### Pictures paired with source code
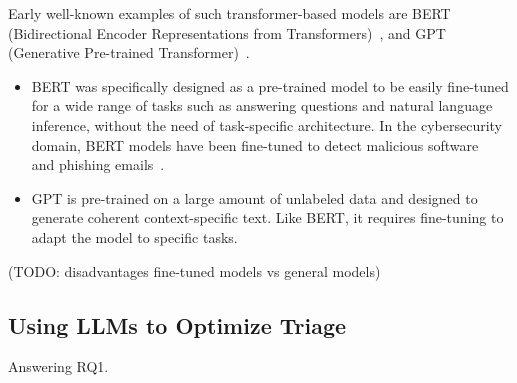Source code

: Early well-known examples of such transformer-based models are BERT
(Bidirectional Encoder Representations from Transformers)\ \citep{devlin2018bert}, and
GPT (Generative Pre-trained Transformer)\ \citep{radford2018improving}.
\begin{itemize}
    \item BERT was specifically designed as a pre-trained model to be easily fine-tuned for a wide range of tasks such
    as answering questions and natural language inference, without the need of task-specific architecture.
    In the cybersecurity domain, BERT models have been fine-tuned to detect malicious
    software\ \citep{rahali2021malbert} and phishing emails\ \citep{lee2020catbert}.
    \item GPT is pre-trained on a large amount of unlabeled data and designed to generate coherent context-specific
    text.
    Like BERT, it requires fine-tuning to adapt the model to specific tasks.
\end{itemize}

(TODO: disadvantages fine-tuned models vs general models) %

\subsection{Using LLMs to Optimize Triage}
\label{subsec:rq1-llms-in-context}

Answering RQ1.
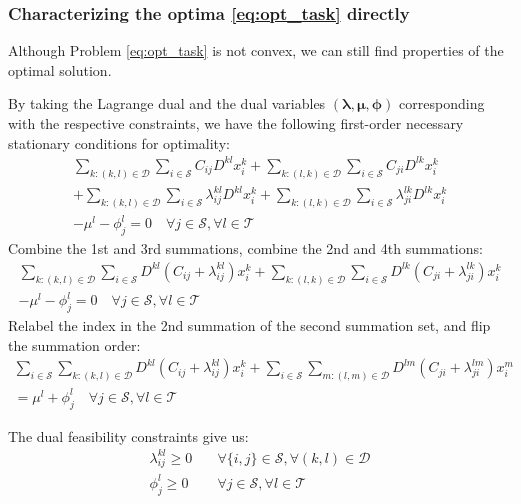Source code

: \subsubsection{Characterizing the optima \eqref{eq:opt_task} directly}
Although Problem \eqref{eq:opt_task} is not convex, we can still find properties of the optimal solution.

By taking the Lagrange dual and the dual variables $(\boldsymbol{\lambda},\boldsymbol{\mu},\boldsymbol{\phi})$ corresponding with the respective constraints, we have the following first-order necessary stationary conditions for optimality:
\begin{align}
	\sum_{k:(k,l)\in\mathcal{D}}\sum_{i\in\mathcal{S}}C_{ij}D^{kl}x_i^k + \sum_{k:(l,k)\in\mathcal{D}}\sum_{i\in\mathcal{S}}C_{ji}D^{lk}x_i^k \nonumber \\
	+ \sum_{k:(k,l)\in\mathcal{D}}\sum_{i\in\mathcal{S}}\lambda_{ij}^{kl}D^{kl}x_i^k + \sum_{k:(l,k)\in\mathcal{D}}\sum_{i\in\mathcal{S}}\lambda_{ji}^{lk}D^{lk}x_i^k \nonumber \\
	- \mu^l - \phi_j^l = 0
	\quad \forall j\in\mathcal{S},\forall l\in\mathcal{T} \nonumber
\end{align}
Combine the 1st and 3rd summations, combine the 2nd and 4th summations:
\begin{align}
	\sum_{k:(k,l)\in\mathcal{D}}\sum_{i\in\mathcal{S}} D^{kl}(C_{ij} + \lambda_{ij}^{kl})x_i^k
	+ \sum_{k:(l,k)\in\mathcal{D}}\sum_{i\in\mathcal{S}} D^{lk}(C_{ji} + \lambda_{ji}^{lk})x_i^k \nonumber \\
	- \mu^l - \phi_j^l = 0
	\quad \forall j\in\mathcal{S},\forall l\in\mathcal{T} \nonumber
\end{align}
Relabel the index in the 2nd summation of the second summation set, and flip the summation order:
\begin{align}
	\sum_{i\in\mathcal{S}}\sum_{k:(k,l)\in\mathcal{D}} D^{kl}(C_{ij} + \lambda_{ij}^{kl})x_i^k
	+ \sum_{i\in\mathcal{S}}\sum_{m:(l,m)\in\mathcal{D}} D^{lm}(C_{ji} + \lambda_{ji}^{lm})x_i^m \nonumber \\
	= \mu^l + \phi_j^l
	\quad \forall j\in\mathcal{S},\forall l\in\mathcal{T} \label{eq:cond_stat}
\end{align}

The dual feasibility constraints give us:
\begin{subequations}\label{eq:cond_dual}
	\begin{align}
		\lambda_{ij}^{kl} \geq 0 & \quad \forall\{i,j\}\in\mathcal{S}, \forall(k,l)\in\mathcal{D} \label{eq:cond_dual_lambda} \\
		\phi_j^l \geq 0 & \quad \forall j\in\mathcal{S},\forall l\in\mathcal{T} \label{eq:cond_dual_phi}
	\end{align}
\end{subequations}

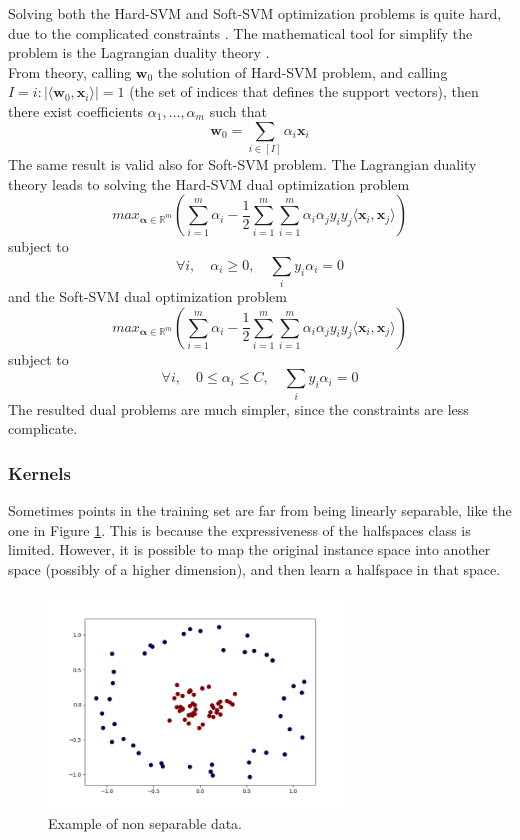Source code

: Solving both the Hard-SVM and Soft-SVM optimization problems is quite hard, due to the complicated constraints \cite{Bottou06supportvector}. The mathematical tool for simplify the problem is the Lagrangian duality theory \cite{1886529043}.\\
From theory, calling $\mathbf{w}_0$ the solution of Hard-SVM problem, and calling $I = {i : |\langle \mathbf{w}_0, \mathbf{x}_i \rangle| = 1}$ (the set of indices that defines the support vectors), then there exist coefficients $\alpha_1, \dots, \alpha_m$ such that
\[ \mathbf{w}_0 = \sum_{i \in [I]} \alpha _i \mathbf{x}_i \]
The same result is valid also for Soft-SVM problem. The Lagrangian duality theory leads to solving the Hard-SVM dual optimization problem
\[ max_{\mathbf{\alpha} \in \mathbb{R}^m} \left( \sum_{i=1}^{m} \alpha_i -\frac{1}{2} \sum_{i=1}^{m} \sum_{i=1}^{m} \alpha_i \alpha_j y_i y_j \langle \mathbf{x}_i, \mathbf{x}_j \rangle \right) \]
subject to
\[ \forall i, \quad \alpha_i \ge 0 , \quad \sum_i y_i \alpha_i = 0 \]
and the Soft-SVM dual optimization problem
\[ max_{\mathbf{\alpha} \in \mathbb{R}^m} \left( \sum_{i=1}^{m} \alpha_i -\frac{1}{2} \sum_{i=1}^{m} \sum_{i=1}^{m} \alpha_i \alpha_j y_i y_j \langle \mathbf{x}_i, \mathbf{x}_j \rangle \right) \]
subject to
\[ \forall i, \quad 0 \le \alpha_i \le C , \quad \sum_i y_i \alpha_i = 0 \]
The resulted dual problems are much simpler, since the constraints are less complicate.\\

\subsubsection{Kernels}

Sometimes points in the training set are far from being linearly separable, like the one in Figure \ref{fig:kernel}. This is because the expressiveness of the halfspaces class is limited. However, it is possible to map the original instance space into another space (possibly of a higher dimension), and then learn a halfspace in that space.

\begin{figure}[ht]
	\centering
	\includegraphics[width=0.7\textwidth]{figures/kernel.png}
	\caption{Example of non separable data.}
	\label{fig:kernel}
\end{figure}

### WHAT IS NEEDED
Up to and including the line containing "of tasks such", quote each line of the entries above from the very first, please, exactly and without images.

### EXPECTED ANSWER
Source code

: Early well-known examples of such transformer-based models are BERT
(Bidirectional Encoder Representations from Transformers)\ \citep{devlin2018bert}, and
GPT (Generative Pre-trained Transformer)\ \citep{radford2018improving}.
\begin{itemize}
    \item BERT was specifically designed as a pre-trained model to be easily fine-tuned for a wide range of tasks such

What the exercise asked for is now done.